---- RECORDED DATA
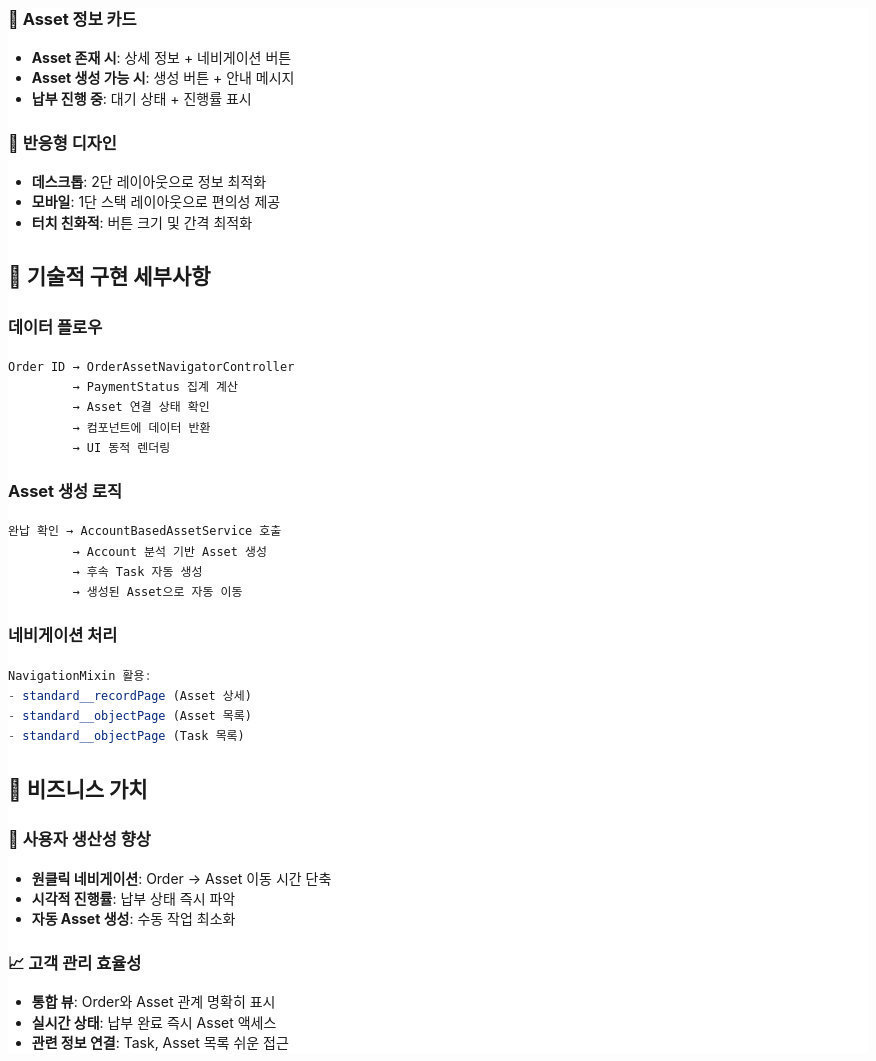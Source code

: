 ### 🎯 **Asset 정보 카드**
- **Asset 존재 시**: 상세 정보 + 네비게이션 버튼
- **Asset 생성 가능 시**: 생성 버튼 + 안내 메시지
- **납부 진행 중**: 대기 상태 + 진행률 표시

### 📱 **반응형 디자인**
- **데스크톱**: 2단 레이아웃으로 정보 최적화
- **모바일**: 1단 스택 레이아웃으로 편의성 제공
- **터치 친화적**: 버튼 크기 및 간격 최적화

## 🔧 기술적 구현 세부사항

### **데이터 플로우**
```
Order ID → OrderAssetNavigatorController
         → PaymentStatus 집계 계산
         → Asset 연결 상태 확인
         → 컴포넌트에 데이터 반환
         → UI 동적 렌더링
```

### **Asset 생성 로직**
```javascript
완납 확인 → AccountBasedAssetService 호출
         → Account 분석 기반 Asset 생성
         → 후속 Task 자동 생성
         → 생성된 Asset으로 자동 이동
```

### **네비게이션 처리**
```javascript
NavigationMixin 활용:
- standard__recordPage (Asset 상세)
- standard__objectPage (Asset 목록)
- standard__objectPage (Task 목록)
```

## 💼 비즈니스 가치

### 🚀 **사용자 생산성 향상**
- **원클릭 네비게이션**: Order → Asset 이동 시간 단축
- **시각적 진행률**: 납부 상태 즉시 파악
- **자동 Asset 생성**: 수동 작업 최소화

### 📈 **고객 관리 효율성**
- **통합 뷰**: Order와 Asset 관계 명확히 표시
- **실시간 상태**: 납부 완료 즉시 Asset 액세스
- **관련 정보 연결**: Task, Asset 목록 쉬운 접근
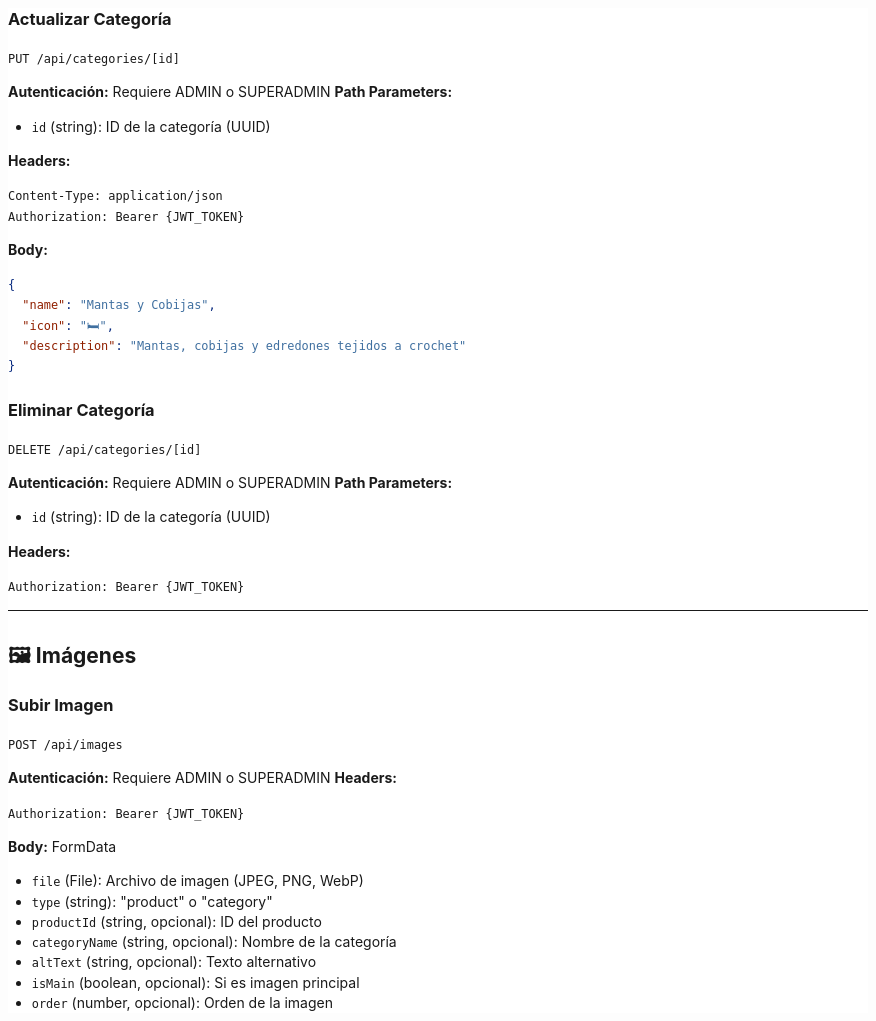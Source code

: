 ### Actualizar Categoría
```
PUT /api/categories/[id]
```
**Autenticación:** Requiere ADMIN o SUPERADMIN
**Path Parameters:**
- `id` (string): ID de la categoría (UUID)

**Headers:**
```
Content-Type: application/json
Authorization: Bearer {JWT_TOKEN}
```

**Body:**
```json
{
  "name": "Mantas y Cobijas",
  "icon": "🛏️",
  "description": "Mantas, cobijas y edredones tejidos a crochet"
}
```

### Eliminar Categoría
```
DELETE /api/categories/[id]
```
**Autenticación:** Requiere ADMIN o SUPERADMIN
**Path Parameters:**
- `id` (string): ID de la categoría (UUID)

**Headers:**
```
Authorization: Bearer {JWT_TOKEN}
```

---

## 🖼️ Imágenes

### Subir Imagen
```
POST /api/images
```
**Autenticación:** Requiere ADMIN o SUPERADMIN
**Headers:**
```
Authorization: Bearer {JWT_TOKEN}
```

**Body:** FormData
- `file` (File): Archivo de imagen (JPEG, PNG, WebP)
- `type` (string): "product" o "category"
- `productId` (string, opcional): ID del producto
- `categoryName` (string, opcional): Nombre de la categoría
- `altText` (string, opcional): Texto alternativo
- `isMain` (boolean, opcional): Si es imagen principal
- `order` (number, opcional): Orden de la imagen
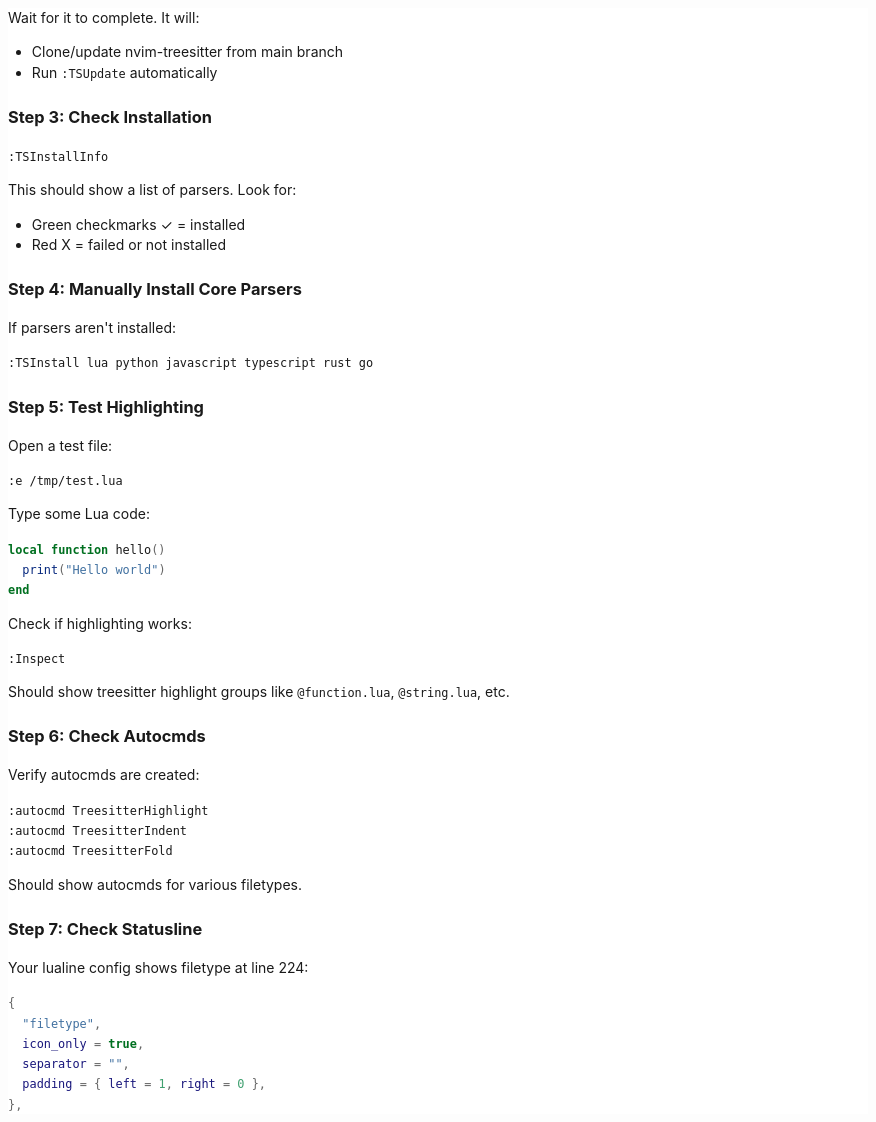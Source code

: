 Wait for it to complete. It will:
- Clone/update nvim-treesitter from main branch
- Run `:TSUpdate` automatically

### Step 3: Check Installation

```vim
:TSInstallInfo
```

This should show a list of parsers. Look for:
- Green checkmarks ✓ = installed
- Red X = failed or not installed

### Step 4: Manually Install Core Parsers

If parsers aren't installed:
```vim
:TSInstall lua python javascript typescript rust go
```

### Step 5: Test Highlighting

Open a test file:
```vim
:e /tmp/test.lua
```

Type some Lua code:
```lua
local function hello()
  print("Hello world")
end
```

Check if highlighting works:
```vim
:Inspect
```

Should show treesitter highlight groups like `@function.lua`, `@string.lua`, etc.

### Step 6: Check Autocmds

Verify autocmds are created:
```vim
:autocmd TreesitterHighlight
:autocmd TreesitterIndent
:autocmd TreesitterFold
```

Should show autocmds for various filetypes.

### Step 7: Check Statusline

Your lualine config shows filetype at line 224:
```lua
{
  "filetype",
  icon_only = true,
  separator = "",
  padding = { left = 1, right = 0 },
},
```
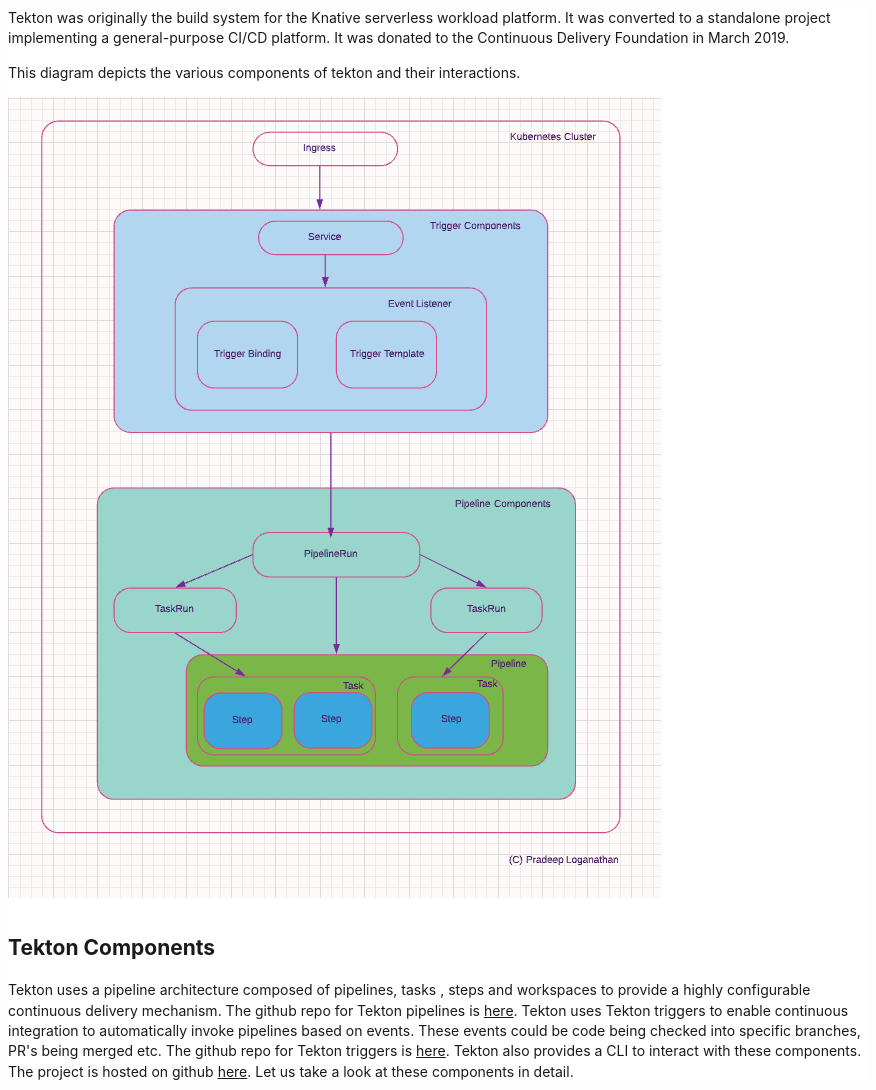 Tekton was originally the build system for the Knative serverless workload platform. It was converted to a standalone project implementing a general-purpose CI/CD platform. It was donated to the Continuous Delivery Foundation in March 2019.

This diagram depicts the various components of tekton and their interactions.

![Tekton components](Tekton-architecture.png)

## Tekton Components

Tekton uses  a pipeline architecture composed of pipelines, tasks , steps and workspaces to provide a highly configurable continuous delivery mechanism. The github repo for Tekton pipelines is [here](https://github.com/tektoncd/pipeline). Tekton uses Tekton triggers to enable continuous integration to automatically invoke pipelines based on events. These events could be code being checked into specific branches, PR's being merged etc. The github repo for Tekton triggers is [here](https://github.com/tektoncd/triggers). Tekton also provides a CLI to interact with these components. The project is hosted on github [here](https://github.com/tektoncd/cli). Let us take a look at these components in detail.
--------
[ASSIGNMENT]: Determine how many of the lines above include the word "레이아웃으로", then give that number and nothing else.

[TASK ANSWER]: 2